I have no idea how it works. It's like in the mathematician dream: we think in our way and the computer understands without us needing to understand how the computer understands

Patrick Massot (May 28 2018 at 14:19):

Of course when it fails you get frustration crises like with Kevin has today

Assia Mahboubi (May 28 2018 at 14:38):

Ok so now I have read @Johannes Hölzl , very clear description. So my understanding is that Coq's version is a more general, lower-level building block, and what Johannes describes is a special case, well suited to symmetry arguments and with a nicer syntax. Then Simon seems to bring a very useful layer of automation on top of it. To use the same example as Johannes', in Coq writing
wlog hnm : n m / n <= m => [h | ]
when the current state of the proof is (n m : N) |- p n m
makes the situation become:
(n m : N) (hnm : n <= m) |- p n m (i)
and
(n m : N) (h : forall k l, k <= l -> p k l) |- p n m (ii)

(i) is probably the main part of your proof and (ii) should be quite straightforward.
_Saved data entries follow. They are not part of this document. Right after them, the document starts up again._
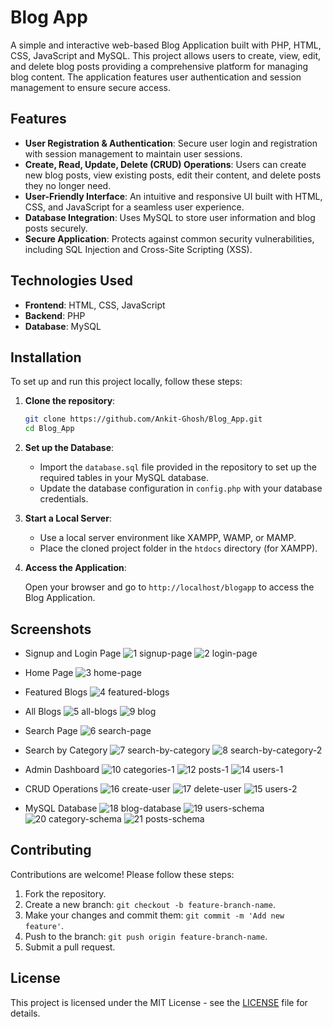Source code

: # Blog App

A simple and interactive web-based Blog Application built with PHP, HTML, CSS, JavaScript and MySQL. This project allows users to create, view, edit, and delete blog posts providing a comprehensive platform for managing blog content. The application features user authentication and session management to ensure secure access.

## Features

- **User Registration & Authentication**: Secure user login and registration with session management to maintain user sessions.
- **Create, Read, Update, Delete (CRUD) Operations**: Users can create new blog posts, view existing posts, edit their content, and delete posts they no longer need.
- **User-Friendly Interface**: An intuitive and responsive UI built with HTML, CSS, and JavaScript for a seamless user experience.
- **Database Integration**: Uses MySQL to store user information and blog posts securely.
- **Secure Application**: Protects against common security vulnerabilities, including SQL Injection and Cross-Site Scripting (XSS).

## Technologies Used

- **Frontend**: HTML, CSS, JavaScript
- **Backend**: PHP
- **Database**: MySQL

## Installation

To set up and run this project locally, follow these steps:

1. **Clone the repository**:

   ```bash
   git clone https://github.com/Ankit-Ghosh/Blog_App.git
   cd Blog_App
   ```

2. **Set up the Database**:

   - Import the `database.sql` file provided in the repository to set up the required tables in your MySQL database.
   - Update the database configuration in `config.php` with your database credentials.

3. **Start a Local Server**:

   - Use a local server environment like XAMPP, WAMP, or MAMP.
   - Place the cloned project folder in the `htdocs` directory (for XAMPP).

4. **Access the Application**:

   Open your browser and go to `http://localhost/blogapp` to access the Blog Application.

## Screenshots
 - Signup and Login Page
![1 signup-page](https://github.com/user-attachments/assets/e37976a4-9450-4bd2-8abe-7aa01fdc0f35)
![2 login-page](https://github.com/user-attachments/assets/134d1d5a-f4db-4b63-98b1-376e4dd447ad)
- Home Page
![3 home-page](https://github.com/user-attachments/assets/eff705f7-ed0a-4d8d-92d7-d484e3aa3319)

- Featured Blogs
![4 featured-blogs](https://github.com/user-attachments/assets/cd932f37-7263-4cf6-a5de-32bdf2f3f9ae)

- All Blogs
![5 all-blogs](https://github.com/user-attachments/assets/326bec35-e5a6-4d01-8b2f-cda893ef327c)
![9 blog](https://github.com/user-attachments/assets/d3c2342c-71a9-4def-91f9-590c232adcc6)

- Search Page
![6 search-page](https://github.com/user-attachments/assets/c7edcb08-b846-4ce2-b1a9-013c233e4221)

- Search by Category
![7 search-by-category](https://github.com/user-attachments/assets/271c3c31-485d-4326-9751-18a40c47ef9b)
![8 search-by-category-2](https://github.com/user-attachments/assets/3f2add20-0744-455e-b806-6a23071630a0)

- Admin Dashboard
![10 categories-1](https://github.com/user-attachments/assets/bc42ec98-9458-405b-b9fd-a3b04a0f2120)
![12 posts-1](https://github.com/user-attachments/assets/5ee88ea0-8526-481b-81c5-21f2ecf6be5c)
![14 users-1](https://github.com/user-attachments/assets/3b38bdef-4175-4577-89a0-399e8a235f6d)

- CRUD Operations
![16 create-user](https://github.com/user-attachments/assets/6fafd74c-405d-46ff-bd15-5f1e32b06e81)
![17 delete-user](https://github.com/user-attachments/assets/8065181a-8363-4f9c-9f2f-087466ba5701)
![15 users-2](https://github.com/user-attachments/assets/89dbb230-0256-4e43-8026-9f3a512287f9)

- MySQL Database
![18 blog-database](https://github.com/user-attachments/assets/1214bab5-393d-498b-bdde-453656d3b412)
![19 users-schema](https://github.com/user-attachments/assets/d5394c8c-259a-4014-abd6-5ce1c0b46f5f)
![20 category-schema](https://github.com/user-attachments/assets/56140423-ba3c-4271-8440-712a3b7b1188)
![21 posts-schema](https://github.com/user-attachments/assets/e124285b-c1e7-42c0-9294-568a056091f1)


## Contributing

Contributions are welcome! Please follow these steps:

1. Fork the repository.
2. Create a new branch: `git checkout -b feature-branch-name`.
3. Make your changes and commit them: `git commit -m 'Add new feature'`.
4. Push to the branch: `git push origin feature-branch-name`.
5. Submit a pull request.

## License

This project is licensed under the MIT License - see the [LICENSE](LICENSE) file for details.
But Johannes' version hard-codes the assumption that (ii) will be proved from the fact that (n <= m) \/ (m <= n), when Coq does not.

Johannes Hölzl (May 28 2018 at 14:50):

My idea of wlog was to have a generalized version of John Harrisons wlog to an arbitrary list of variables and cases. But ssreflect's version is a nice building block! @Assia Mahboubi how do you handle the case when your permutation has more than two cases? For example a < b < c \/ a < c < b \/ b < a < c \/ b < c < a \/ c < a < b \/ c < b < a do you need to iterate wlog?

Assia Mahboubi (May 28 2018 at 15:00):

Hi @Johannes Hölzl. Correct me if I misunderstand your question. But if I am correct, then no, there is a single wlog, and the main branch of the proof is (1). Then in order to proof (ii), you will need to prove first that your big disjunction holds, and then proceed by case analysis on this big disjunction and used hypothesis h in each case. The only difference I see here is that you have a nice syntax to generate the big disjunction, which is a cut in the proof (ii). This is why I described your implementation as a specialization of Coq's wlog, which on the other hand deals with wlog arguments that may not rely on this kind of properties of the relation.

Johannes Hölzl (May 28 2018 at 15:06):

Ah, thanks for the clarification! And I agree that Coq's wlog is more general.